The ultimate colony size may reach 5-8 million after 5 years. Younger workers tend to perform tasks within the nest. Vibratory sounds communicate to others nearby the quality of leaves being worked on.

A queen lives over ten years; each year, thousands of females grow up to potential queens, and several thousand short-lived males develop from unfertilized eggs. Overall, the queen lays about 20 eggs/minute (28,800/day, 10.5 million/year). Fungus-growing ants fertilize the fungal garden with their own feces. Waste management is mainly performed by older workers destined to die soon anyway; those exposed to waste material die at a higher rate.

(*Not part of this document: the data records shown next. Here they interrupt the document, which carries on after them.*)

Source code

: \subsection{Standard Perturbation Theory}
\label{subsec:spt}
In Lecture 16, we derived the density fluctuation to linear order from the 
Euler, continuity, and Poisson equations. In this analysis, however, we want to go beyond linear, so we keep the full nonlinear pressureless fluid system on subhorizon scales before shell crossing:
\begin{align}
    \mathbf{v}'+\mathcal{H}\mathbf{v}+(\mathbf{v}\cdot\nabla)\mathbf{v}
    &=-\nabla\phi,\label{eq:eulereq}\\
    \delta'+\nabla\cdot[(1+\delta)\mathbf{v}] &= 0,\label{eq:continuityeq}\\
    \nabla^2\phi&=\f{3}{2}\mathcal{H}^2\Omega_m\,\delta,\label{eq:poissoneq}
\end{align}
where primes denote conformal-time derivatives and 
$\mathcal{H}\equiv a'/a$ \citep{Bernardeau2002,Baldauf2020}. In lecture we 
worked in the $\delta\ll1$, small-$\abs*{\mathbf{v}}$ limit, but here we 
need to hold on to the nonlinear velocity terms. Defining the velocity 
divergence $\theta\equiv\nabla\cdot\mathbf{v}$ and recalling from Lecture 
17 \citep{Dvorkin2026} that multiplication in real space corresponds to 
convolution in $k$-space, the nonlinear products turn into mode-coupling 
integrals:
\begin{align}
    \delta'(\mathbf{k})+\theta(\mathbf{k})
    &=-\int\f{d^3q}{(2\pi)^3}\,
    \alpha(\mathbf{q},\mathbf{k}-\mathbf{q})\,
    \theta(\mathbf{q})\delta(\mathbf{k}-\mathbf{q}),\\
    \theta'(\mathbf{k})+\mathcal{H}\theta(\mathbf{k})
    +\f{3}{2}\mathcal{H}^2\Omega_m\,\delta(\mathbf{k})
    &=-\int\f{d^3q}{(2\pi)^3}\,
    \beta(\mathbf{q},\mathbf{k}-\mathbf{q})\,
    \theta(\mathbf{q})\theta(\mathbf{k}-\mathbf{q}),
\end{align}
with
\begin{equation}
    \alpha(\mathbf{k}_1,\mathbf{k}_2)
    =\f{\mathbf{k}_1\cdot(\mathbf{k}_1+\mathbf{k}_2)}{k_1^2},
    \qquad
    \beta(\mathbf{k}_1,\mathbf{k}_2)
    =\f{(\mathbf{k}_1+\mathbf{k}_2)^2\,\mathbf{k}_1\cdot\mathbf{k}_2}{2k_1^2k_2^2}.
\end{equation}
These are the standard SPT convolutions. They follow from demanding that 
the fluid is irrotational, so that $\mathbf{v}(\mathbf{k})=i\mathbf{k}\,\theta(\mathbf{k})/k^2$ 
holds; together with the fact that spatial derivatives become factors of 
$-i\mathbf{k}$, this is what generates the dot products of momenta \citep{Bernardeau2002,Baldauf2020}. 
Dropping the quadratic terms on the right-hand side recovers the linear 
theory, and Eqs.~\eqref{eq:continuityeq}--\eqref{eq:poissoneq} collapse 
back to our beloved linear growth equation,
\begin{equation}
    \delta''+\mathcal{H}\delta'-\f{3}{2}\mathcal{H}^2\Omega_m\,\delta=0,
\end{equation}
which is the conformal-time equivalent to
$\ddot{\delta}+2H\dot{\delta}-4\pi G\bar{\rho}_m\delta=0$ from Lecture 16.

A typical 6-year-old nest examined by experts contained 1,920 chambers, with 238 occupied by fungus gardens. The loose soil brought out weighted about 40 tons.

The authors then go on to also cover nest migration in the more nomadic species and the instance when disease among their fungus gardens has become a problem.



4 out of 5 stars Endlessly fascinating   December 22, 2008
Victor Mark (Birmingham, AL USA)
1 out of 1 found this review helpful

This volume presents current evidence regarding social behavior among the social insects. Although it presents research findings, they style is easy to follow and it is well illustrated, such that the volume suits well also as a "coffee table book" for the layperson. It is, indeed, very hard to put down.
A minor quibble I have is that the volume deals almost exclusively with the ants, and thus bees and termites are seldom discussed, despite their being social insects also. No doubt, this bias reflects the specializations of the authors. However, I would have liked to have seen more balanced treatment among the various species of social insects.